The IMF and World Bank on Friday urged finance ministers to impose a price on carbon, warning that time was running out for the planet to avoid worst-case climate change.
The heads of the two global economic institutions convened ministers from 46 countries—including the United States, China, India and European powers—on the sidelines of spring meetings in Washington to press the case for urgent climate action.
UN Secretary-General Ban Ki-moon, joining the talks, said that 2014 was a "critical moment for humanity." He urged policymakers to think of concrete action before a September climate summit he has called in New York.
Ban pointed to the latest report by the UN's panel of climate scientists, saying it "has made it quite clear that climate change is happening and approaching much faster than one may expect."
The Intergovernmental Panel on Climate Change will release Sunday in Berlin the full version of a 2,000-page report in which it is expected to give a 15-year window for affordable action to limit warming to two degrees Celsius (3.6 Fahrenheit) over pre-industrial times—a level seen as avoiding catastrophic damage in terms of droughts, fires and rising water levels.
While a draft seen by AFP does not give preferences on how to tame climate change, World Bank President Jim Yong Kim and International Monetary Fund Managing Director Christine Lagarde said that economies needed to put a price on carbon—the most common greenhouse gas blamed for climate change.

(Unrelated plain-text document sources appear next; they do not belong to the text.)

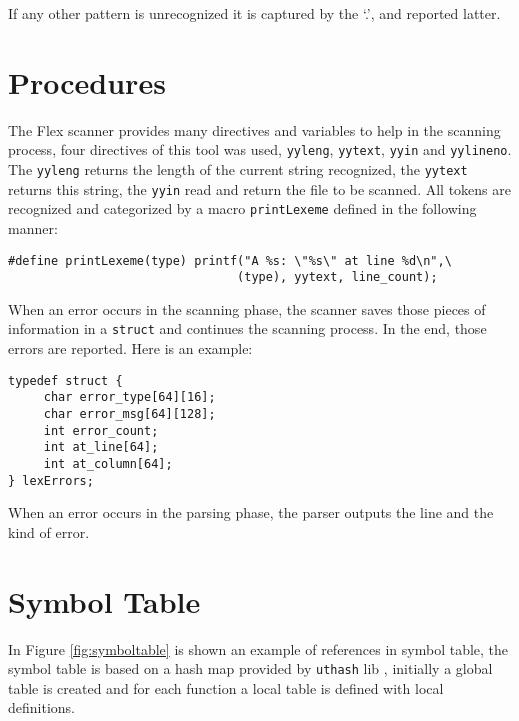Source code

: \documentclass{article}
\begin{document}
If any other pattern is unrecognized it is captured by the `.', and reported
latter.

\section{Procedures}
\label{sec:proc}
The Flex scanner provides many directives and variables to help in the scanning
process, four directives of this tool was used, \texttt{yyleng},
\texttt{yytext}, \texttt{yyin} and \texttt{yylineno}. The \texttt{yyleng}
returns the length of the current string recognized, the \texttt{yytext}
returns this string, the \texttt{yyin} read and return the file to be scanned.
All tokens are recognized and categorized by a macro \texttt{printLexeme}
defined in the following manner:

\begin{verbatim}
#define printLexeme(type) printf("A %s: \"%s\" at line %d\n",\
                                (type), yytext, line_count);
\end{verbatim}

When an error occurs in the scanning phase, the scanner saves those pieces of
information in a \texttt{struct} and continues the scanning process. In the
end, those errors are reported. Here is an example:

\begin{verbatim}
typedef struct {
     char error_type[64][16];
     char error_msg[64][128];
     int error_count;
     int at_line[64];
     int at_column[64];
} lexErrors;
\end{verbatim}

When an error occurs in the parsing phase, the parser outputs the line and the
kind of error.

\section{Symbol Table}
\label{sec:symtable}
In Figure \ref{fig:symboltable} is shown an example of references in symbol
table, the symbol table is based on a hash map provided by \texttt{uthash} lib
\cite{hanson2013uthash}, initially a global table is created and for each
function a local table is defined with local definitions.
\end{document}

"The world needs to fight climate change with much, much greater seriousness," Kim told reporters before heading into the talks. "We know that climate change will threaten economic growth—especially in the poorest countries, but everywhere as well."
"Despite the fact that it's controversial, we've got to tackle the issue of carbon pricing," Kim said.
Lagarde said she was recommending for finance ministers to shift more of the tax burden onto carbon rather than focusing on taxing investments or workers.
Seeking to revive momentum
Lagarde also renewed a call for an elimination of subsidies for fossil fuels, which are sensitive in countries where consumers are accustomed to cheap energy.
An IMF study last year found that energy subsidies around the world amounted to $1.9 trillion—or eight percent of government revenues.
Despite the warnings, momentum to reduce carbon emissions has slipped in recent years. US President Barack Obama has focused on executive actions to fight climate change after a proposal to restrict emissions died in the Senate in 2010 due to strong opposition by lawmakers supportive of the oil and gas industry.
Australia's new government, led by climate skeptic Prime Minister Tony Abbott, has moved to abolish a carbon tax and instead is seeking a plan that includes incentives for companies to increase energy efficiency.
Rachel Kyte, the World Bank's vice president for sustainable development, said that Friday's meeting aimed at encouraging countries to bring concrete ideas to Ban's climate summit in September on the sidelines of the UN General Assembly.
The September meeting in turn aims to lay the groundwork for a new climate treaty at UN-backed negotiations next year in Paris. A similarly high profile conference in Copenhagen in 2009 ended in widespread disappointment.
The New York meeting is a chance "to demonstrate that there is momentum and there is movement and there is a building sense of inevitability," Kyte told reporters.